- _EXERCISE DIRECTIONS_
Pick every line with "StringId" from the material below.

- _RECORDS SHOWN_
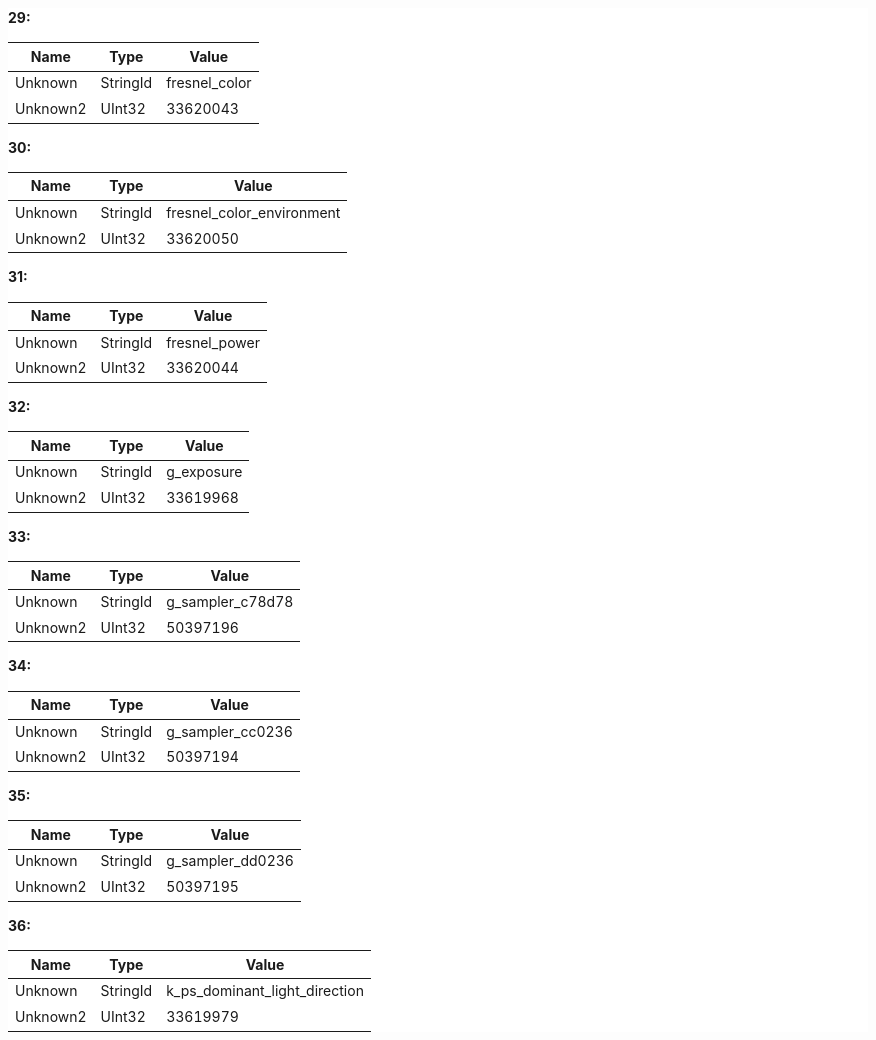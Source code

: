
**29:**

Name	| Type	| Value
---	|---	|---	|
Unknown	|StringId	|fresnel_color
Unknown2	|UInt32	|33620043


**30:**

Name	| Type	| Value
---	|---	|---	|
Unknown	|StringId	|fresnel_color_environment
Unknown2	|UInt32	|33620050


**31:**

Name	| Type	| Value
---	|---	|---	|
Unknown	|StringId	|fresnel_power
Unknown2	|UInt32	|33620044


**32:**

Name	| Type	| Value
---	|---	|---	|
Unknown	|StringId	|g_exposure
Unknown2	|UInt32	|33619968


**33:**

Name	| Type	| Value
---	|---	|---	|
Unknown	|StringId	|g_sampler_c78d78
Unknown2	|UInt32	|50397196


**34:**

Name	| Type	| Value
---	|---	|---	|
Unknown	|StringId	|g_sampler_cc0236
Unknown2	|UInt32	|50397194


**35:**

Name	| Type	| Value
---	|---	|---	|
Unknown	|StringId	|g_sampler_dd0236
Unknown2	|UInt32	|50397195


**36:**

Name	| Type	| Value
---	|---	|---	|
Unknown	|StringId	|k_ps_dominant_light_direction
Unknown2	|UInt32	|33619979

- _TASK SOLUTION_
Unknown	|StringId	|fresnel_color
Unknown	|StringId	|fresnel_color_environment
Unknown	|StringId	|fresnel_power
Unknown	|StringId	|g_exposure
Unknown	|StringId	|g_sampler_c78d78
Unknown	|StringId	|g_sampler_cc0236
Unknown	|StringId	|g_sampler_dd0236
Unknown	|StringId	|k_ps_dominant_light_direction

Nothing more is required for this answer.